Jean-Marc Baldinger est un cadre du Comité mosellan de sauvegarde de l’enfance, de l’adolescence et des adultes (CMSEA) dont « le but est de sauvegarder et promouvoir les possibilités d’accès à l’autonomie, à la dignité et à la solidarité pour les personnes en situation de vulnérabilité ». Un engagement exigeant mais exaltant. En parallèle, il préside Planet Aventure Organisation, dont les manifestations sportives promeuvent en grande partie « la lutte contre les violences faites aux femmes ». De par sa profession et ses différents engagements, il apporte un avis éclairé sur les sujets sociétaux mais aussi les crises que traversent le pays. Dernière en date, les émeutes qui ont secoué l’Hexagone durant quatre nuits entre le 27 et le 30 juin. Entretien.
Quelle analyse faites-vous de l’épisode récent des émeutes dans les quartiers en France ?
Cela découle d’un phénomène global lié pour moi à un changement de paradigme de société. Depuis quelques années, nous nous rendons compte de l’évolution de la crise climatique. Il ne faut pas oublier aussi la sortie du COVID, la période des gilets jaunes ou encore les différents scandales politiques qui ont créé beaucoup de défiance. Nous nous trouvons à un carrefour. Les dernières émeutes ne sont pas forcément rattachées uniquement à la mort de Nahel. À mon sens, cela est le reflet d’un cumul de changements sociétaux qui sont en train de se mettre en place. On parle beaucoup des jeunes de quartier mais il y avait aussi des gens de l’ultradroite, de l’ultragauche, des black bloc, des gilets jaunes ou encore des anarchistes. En 2005, ce n’était pas le cas. C’étaient exclusivement des gens de quartier. Les réseaux sociaux font force pour rassembler de manière très rapide et donner des consignes pour attaquer des symboles de la République. Il y a énormément de désinformation où règnent de faux experts. Nous avons constaté, par ailleurs, un phénomène de suivisme mais aussi une revendication d’un sentiment général d’inégalité et d’injustice. Aujourd’hui, il faut que cela fasse du buzz, que cela aille vite et que cela tape fort. Nous avons retrouvé des jeunes de 13-14 ans et je doute qu’ils aient une revendication politique. Nous vivons actuellement une crise où rien ne se construit. C’est donc complexe de décrypter ces émeutes où l’on constate de la récupération politique sur ce qu’il s’est passé.

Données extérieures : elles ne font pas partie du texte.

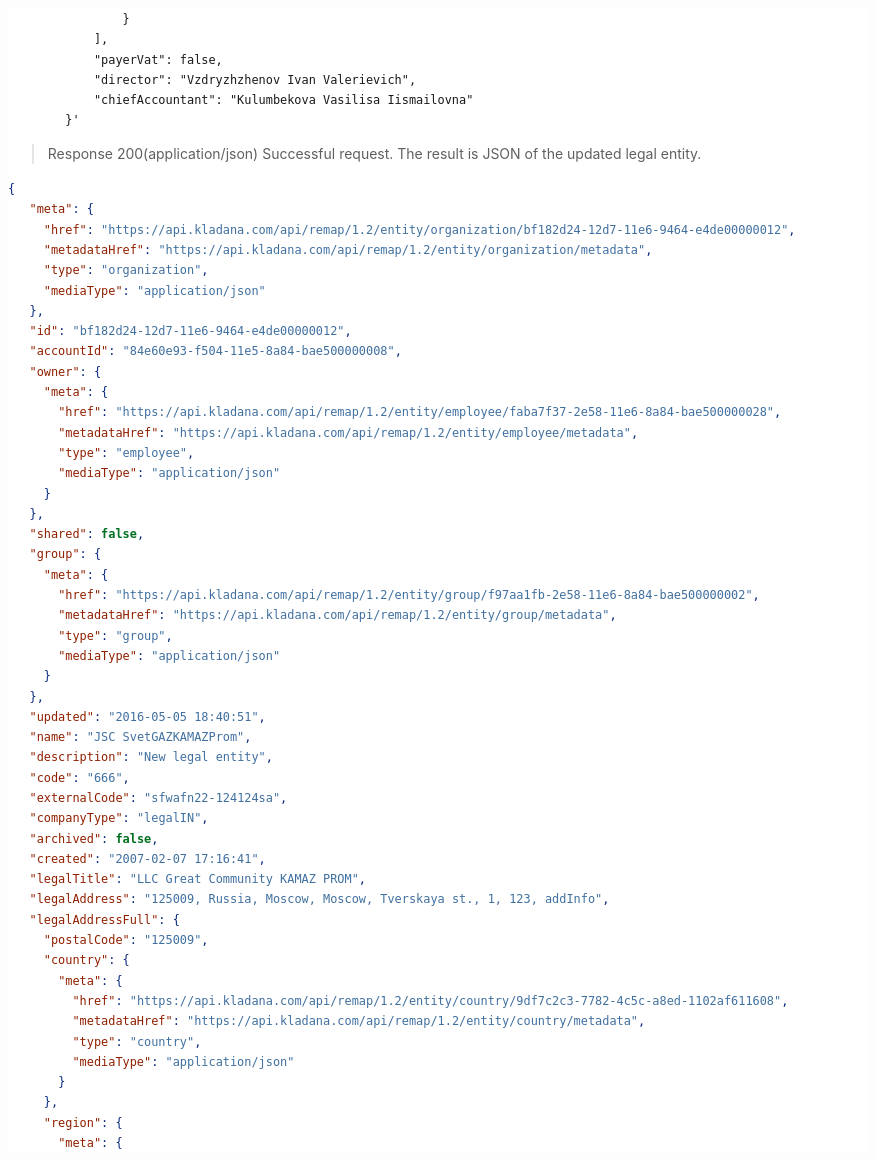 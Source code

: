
 ```shell
                }
            ],
            "payerVat": false,
            "director": "Vzdryzhzhenov Ivan Valerievich",
            "chiefAccountant": "Kulumbekova Vasilisa Iismailovna"
        }'
```

> Response 200(application/json)
Successful request. The result is JSON of the updated legal entity.

```json
{
   "meta": {
     "href": "https://api.kladana.com/api/remap/1.2/entity/organization/bf182d24-12d7-11e6-9464-e4de00000012",
     "metadataHref": "https://api.kladana.com/api/remap/1.2/entity/organization/metadata",
     "type": "organization",
     "mediaType": "application/json"
   },
   "id": "bf182d24-12d7-11e6-9464-e4de00000012",
   "accountId": "84e60e93-f504-11e5-8a84-bae500000008",
   "owner": {
     "meta": {
       "href": "https://api.kladana.com/api/remap/1.2/entity/employee/faba7f37-2e58-11e6-8a84-bae500000028",
       "metadataHref": "https://api.kladana.com/api/remap/1.2/entity/employee/metadata",
       "type": "employee",
       "mediaType": "application/json"
     }
   },
   "shared": false,
   "group": {
     "meta": {
       "href": "https://api.kladana.com/api/remap/1.2/entity/group/f97aa1fb-2e58-11e6-8a84-bae500000002",
       "metadataHref": "https://api.kladana.com/api/remap/1.2/entity/group/metadata",
       "type": "group",
       "mediaType": "application/json"
     }
   },
   "updated": "2016-05-05 18:40:51",
   "name": "JSC SvetGAZKAMAZProm",
   "description": "New legal entity",
   "code": "666",
   "externalCode": "sfwafn22-124124sa",
   "companyType": "legalIN",
   "archived": false,
   "created": "2007-02-07 17:16:41",
   "legalTitle": "LLC Great Community KAMAZ PROM",
   "legalAddress": "125009, Russia, Moscow, Moscow, Tverskaya st., 1, 123, addInfo",
   "legalAddressFull": {
     "postalCode": "125009",
     "country": {
       "meta": {
         "href": "https://api.kladana.com/api/remap/1.2/entity/country/9df7c2c3-7782-4c5c-a8ed-1102af611608",
         "metadataHref": "https://api.kladana.com/api/remap/1.2/entity/country/metadata",
         "type": "country",
         "mediaType": "application/json"
       }
     },
     "region": {
       "meta": {
```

Cela aura, par conséquent, forcément un impact sur les prochaines élections.
Quelles sont les orientations à prendre, selon vous, pour que celles-ci ne se reproduisent plus ?
Pour moi, il faut travailler à différents niveaux. On sent que dans le social, les gens ont du mal à se projeter vers l’ avenir. Ils manquent de repères mais aussi d’un espace de débat réel. On est clairement dans une idée de confrontation. Dorénavant, il faut pouvoir échanger plus sereinement. En prévention spécialisée, comme nous intervenons dans les quartiers, nous essayons d’apprendre aux jeunes à déconstruire l’information. Nous menons pas mal d’opérations avec la Prox’aventure où nous implantons dans les quartiers un village avec des activités où prennent place la Police nationale, la Police municipale, les Sapeurs-Pompiers et les compagnies de transports en commun. C’est intéressant, car la rencontre se fait dans les deux sens et vient apporter plus de sérénité. Elle vient déconstruire les clichés des deux côtés, tant pour les institutions que pour les jeunes. Cela favorise le lien et la compréhension.

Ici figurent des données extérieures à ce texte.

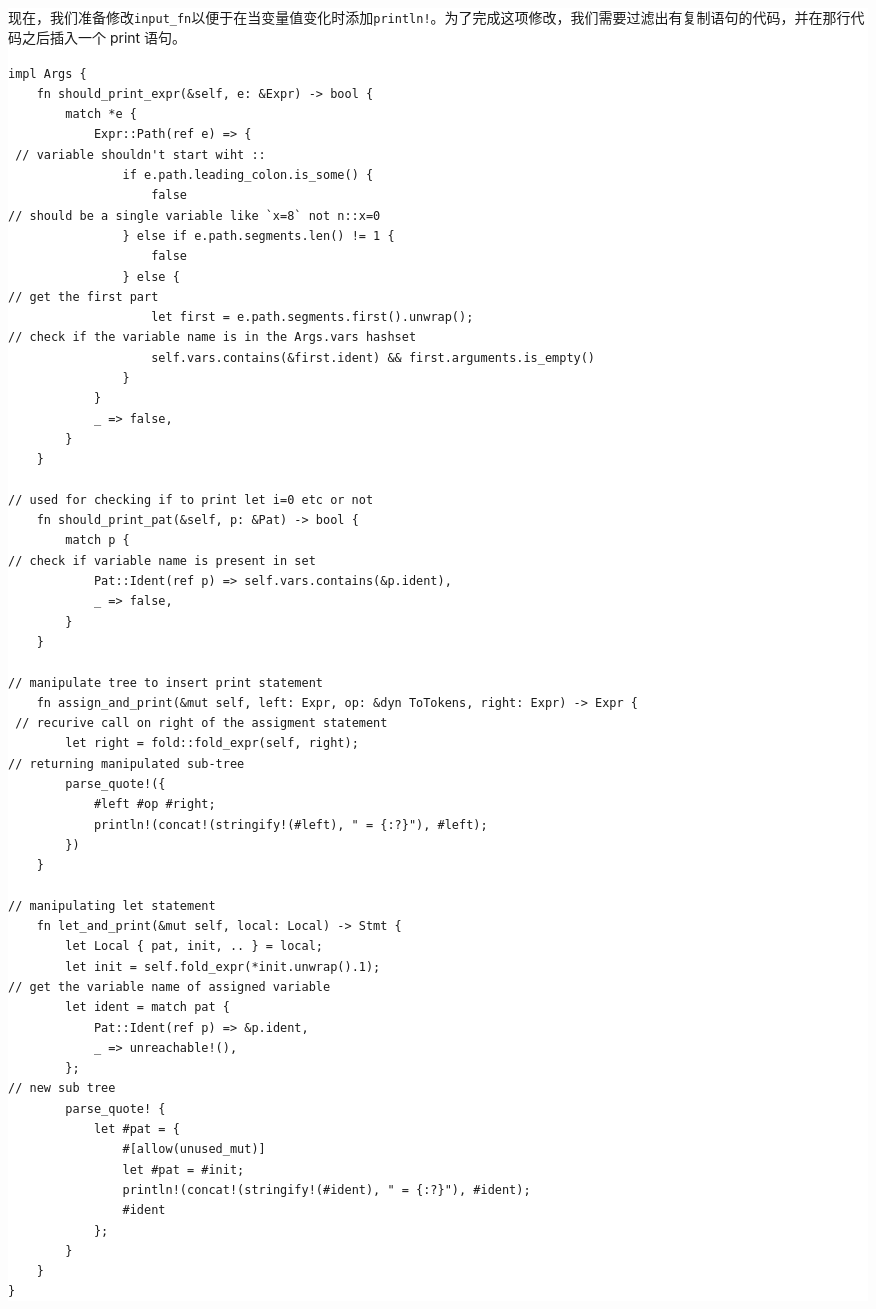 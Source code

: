 现在，我们准备修改`input_fn`以便于在当变量值变化时添加`println!`。为了完成这项修改，我们需要过滤出有复制语句的代码，并在那行代码之后插入一个 print 语句。

```
impl Args {
    fn should_print_expr(&self, e: &Expr) -> bool {
        match *e {
            Expr::Path(ref e) => {
 // variable shouldn't start wiht ::
                if e.path.leading_colon.is_some() {
                    false
// should be a single variable like `x=8` not n::x=0
                } else if e.path.segments.len() != 1 {
                    false
                } else {
// get the first part
                    let first = e.path.segments.first().unwrap();
// check if the variable name is in the Args.vars hashset
                    self.vars.contains(&first.ident) && first.arguments.is_empty()
                }
            }
            _ => false,
        }
    }

// used for checking if to print let i=0 etc or not
    fn should_print_pat(&self, p: &Pat) -> bool {
        match p {
// check if variable name is present in set
            Pat::Ident(ref p) => self.vars.contains(&p.ident),
            _ => false,
        }
    }

// manipulate tree to insert print statement
    fn assign_and_print(&mut self, left: Expr, op: &dyn ToTokens, right: Expr) -> Expr {
 // recurive call on right of the assigment statement
        let right = fold::fold_expr(self, right);
// returning manipulated sub-tree
        parse_quote!({
            #left #op #right;
            println!(concat!(stringify!(#left), " = {:?}"), #left);
        })
    }

// manipulating let statement
    fn let_and_print(&mut self, local: Local) -> Stmt {
        let Local { pat, init, .. } = local;
        let init = self.fold_expr(*init.unwrap().1);
// get the variable name of assigned variable
        let ident = match pat {
            Pat::Ident(ref p) => &p.ident,
            _ => unreachable!(),
        };
// new sub tree
        parse_quote! {
            let #pat = {
                #[allow(unused_mut)]
                let #pat = #init;
                println!(concat!(stringify!(#ident), " = {:?}"), #ident);
                #ident
            };
        }
    }
}
```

Quelles sont les solutions mises en œuvre en ce sens par les différentes collectivités ?
Le Gouvernement propose des mesures coercitives afin de dissuader. De mon point de vue, cela ne marchera pas car les jeunes n’ont pas conscience de cette dissuasion comme le retrait des allocations à leurs parents. Il y a aussi un déploiement de mesures sociales qui, certes, sont positives mais insuffisantes. Aujourd’hui, cela dépasse les frontières des quartiers. Ce sont des politiques à court terme alors qu’il faudrait des visions sur des années avec un suivi sur le terrain.
De votre point de vue, que proposez-vous ?
Il y a un travail à faire sur l’aide à la parentalité. Je pense notamment à l’accompagnement des parents afin de les aider à apporter des réponses éducatives. Nous devons créer à nouveau des passerelles entre les jeunes et la société mais aussi avec les politiques. Pour l’instant, on est dans une impossibilité de débat. Il faut renforcer le travail social dans les quartiers. Nous ne sommes plus assez dans l’œuvre de proximité. De la même manière, on peut remettre dans le débat le bienfait de la police de proximité qui permettait aux agents de connaître tout le monde. Cela créait du lien et sensibilisait les jeunes.